Task directions> Copy every record below exactly as it appears.

Input records>
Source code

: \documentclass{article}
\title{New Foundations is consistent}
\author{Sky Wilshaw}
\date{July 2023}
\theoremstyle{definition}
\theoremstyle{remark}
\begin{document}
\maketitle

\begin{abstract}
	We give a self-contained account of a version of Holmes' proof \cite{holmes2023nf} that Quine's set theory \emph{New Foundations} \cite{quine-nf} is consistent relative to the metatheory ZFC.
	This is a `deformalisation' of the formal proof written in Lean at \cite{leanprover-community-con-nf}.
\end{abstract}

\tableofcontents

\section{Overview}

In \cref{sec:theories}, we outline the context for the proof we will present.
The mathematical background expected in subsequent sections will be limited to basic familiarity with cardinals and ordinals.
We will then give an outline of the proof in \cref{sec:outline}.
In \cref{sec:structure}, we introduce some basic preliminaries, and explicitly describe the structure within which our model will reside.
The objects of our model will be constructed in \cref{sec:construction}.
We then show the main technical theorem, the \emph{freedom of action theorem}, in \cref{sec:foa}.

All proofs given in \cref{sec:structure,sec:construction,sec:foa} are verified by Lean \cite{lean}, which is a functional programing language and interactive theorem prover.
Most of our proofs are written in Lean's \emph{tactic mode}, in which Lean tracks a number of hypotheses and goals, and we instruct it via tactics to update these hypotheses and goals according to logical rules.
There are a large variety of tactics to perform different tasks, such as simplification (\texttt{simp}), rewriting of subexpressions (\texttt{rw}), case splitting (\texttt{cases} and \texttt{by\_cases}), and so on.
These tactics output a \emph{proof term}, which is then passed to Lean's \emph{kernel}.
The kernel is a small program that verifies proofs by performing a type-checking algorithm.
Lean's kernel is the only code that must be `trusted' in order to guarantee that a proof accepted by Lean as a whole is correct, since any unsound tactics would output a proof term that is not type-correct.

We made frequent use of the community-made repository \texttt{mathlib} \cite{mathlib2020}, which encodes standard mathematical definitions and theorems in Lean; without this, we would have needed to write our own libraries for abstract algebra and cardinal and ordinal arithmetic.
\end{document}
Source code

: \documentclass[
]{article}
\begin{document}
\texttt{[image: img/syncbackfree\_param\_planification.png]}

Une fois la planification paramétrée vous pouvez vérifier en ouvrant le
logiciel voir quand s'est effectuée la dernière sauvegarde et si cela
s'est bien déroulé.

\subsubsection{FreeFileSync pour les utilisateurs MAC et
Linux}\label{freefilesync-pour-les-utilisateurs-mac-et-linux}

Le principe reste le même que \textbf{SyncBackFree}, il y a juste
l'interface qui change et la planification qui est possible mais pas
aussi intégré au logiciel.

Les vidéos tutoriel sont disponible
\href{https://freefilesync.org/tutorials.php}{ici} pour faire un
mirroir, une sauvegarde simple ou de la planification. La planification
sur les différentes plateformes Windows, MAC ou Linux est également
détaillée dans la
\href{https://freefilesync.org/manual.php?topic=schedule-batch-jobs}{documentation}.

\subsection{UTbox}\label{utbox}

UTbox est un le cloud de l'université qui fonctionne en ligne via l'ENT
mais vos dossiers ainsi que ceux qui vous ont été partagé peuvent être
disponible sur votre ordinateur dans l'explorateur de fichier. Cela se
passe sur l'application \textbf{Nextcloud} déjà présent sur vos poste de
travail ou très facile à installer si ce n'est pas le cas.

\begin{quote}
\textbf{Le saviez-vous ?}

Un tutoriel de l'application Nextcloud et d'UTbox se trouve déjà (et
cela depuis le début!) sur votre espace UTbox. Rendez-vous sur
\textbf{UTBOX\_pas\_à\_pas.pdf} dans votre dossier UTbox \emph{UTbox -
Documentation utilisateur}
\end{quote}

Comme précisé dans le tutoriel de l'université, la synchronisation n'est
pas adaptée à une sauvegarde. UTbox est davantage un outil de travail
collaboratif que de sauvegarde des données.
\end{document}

Exercise output>
Source code

: \documentclass{article}
\title{New Foundations is consistent}
\author{Sky Wilshaw}
\date{July 2023}
\theoremstyle{definition}
\theoremstyle{remark}
\begin{document}
\maketitle

\begin{abstract}
	We give a self-contained account of a version of Holmes' proof \cite{holmes2023nf} that Quine's set theory \emph{New Foundations} \cite{quine-nf} is consistent relative to the metatheory ZFC.
	This is a `deformalisation' of the formal proof written in Lean at \cite{leanprover-community-con-nf}.
\end{abstract}

\tableofcontents

\section{Overview}

In \cref{sec:theories}, we outline the context for the proof we will present.
The mathematical background expected in subsequent sections will be limited to basic familiarity with cardinals and ordinals.
We will then give an outline of the proof in \cref{sec:outline}.
In \cref{sec:structure}, we introduce some basic preliminaries, and explicitly describe the structure within which our model will reside.
The objects of our model will be constructed in \cref{sec:construction}.
We then show the main technical theorem, the \emph{freedom of action theorem}, in \cref{sec:foa}.

All proofs given in \cref{sec:structure,sec:construction,sec:foa} are verified by Lean \cite{lean}, which is a functional programing language and interactive theorem prover.
Most of our proofs are written in Lean's \emph{tactic mode}, in which Lean tracks a number of hypotheses and goals, and we instruct it via tactics to update these hypotheses and goals according to logical rules.
There are a large variety of tactics to perform different tasks, such as simplification (\texttt{simp}), rewriting of subexpressions (\texttt{rw}), case splitting (\texttt{cases} and \texttt{by\_cases}), and so on.
These tactics output a \emph{proof term}, which is then passed to Lean's \emph{kernel}.
The kernel is a small program that verifies proofs by performing a type-checking algorithm.
Lean's kernel is the only code that must be `trusted' in order to guarantee that a proof accepted by Lean as a whole is correct, since any unsound tactics would output a proof term that is not type-correct.

We made frequent use of the community-made repository \texttt{mathlib} \cite{mathlib2020}, which encodes standard mathematical definitions and theorems in Lean; without this, we would have needed to write our own libraries for abstract algebra and cardinal and ordinal arithmetic.
\end{document}
Source code

: \documentclass[
]{article}
\begin{document}
\texttt{[image: img/syncbackfree\_param\_planification.png]}

Une fois la planification paramétrée vous pouvez vérifier en ouvrant le
logiciel voir quand s'est effectuée la dernière sauvegarde et si cela
s'est bien déroulé.

\subsubsection{FreeFileSync pour les utilisateurs MAC et
Linux}\label{freefilesync-pour-les-utilisateurs-mac-et-linux}

Le principe reste le même que \textbf{SyncBackFree}, il y a juste
l'interface qui change et la planification qui est possible mais pas
aussi intégré au logiciel.

Les vidéos tutoriel sont disponible
\href{https://freefilesync.org/tutorials.php}{ici} pour faire un
mirroir, une sauvegarde simple ou de la planification. La planification
sur les différentes plateformes Windows, MAC ou Linux est également
détaillée dans la
\href{https://freefilesync.org/manual.php?topic=schedule-batch-jobs}{documentation}.

\subsection{UTbox}\label{utbox}

UTbox est un le cloud de l'université qui fonctionne en ligne via l'ENT
mais vos dossiers ainsi que ceux qui vous ont été partagé peuvent être
disponible sur votre ordinateur dans l'explorateur de fichier. Cela se
passe sur l'application \textbf{Nextcloud} déjà présent sur vos poste de
travail ou très facile à installer si ce n'est pas le cas.

\begin{quote}
\textbf{Le saviez-vous ?}

Un tutoriel de l'application Nextcloud et d'UTbox se trouve déjà (et
cela depuis le début!) sur votre espace UTbox. Rendez-vous sur
\textbf{UTBOX\_pas\_à\_pas.pdf} dans votre dossier UTbox \emph{UTbox -
Documentation utilisateur}
\end{quote}

Comme précisé dans le tutoriel de l'université, la synchronisation n'est
pas adaptée à une sauvegarde. UTbox est davantage un outil de travail
collaboratif que de sauvegarde des données.
\end{document}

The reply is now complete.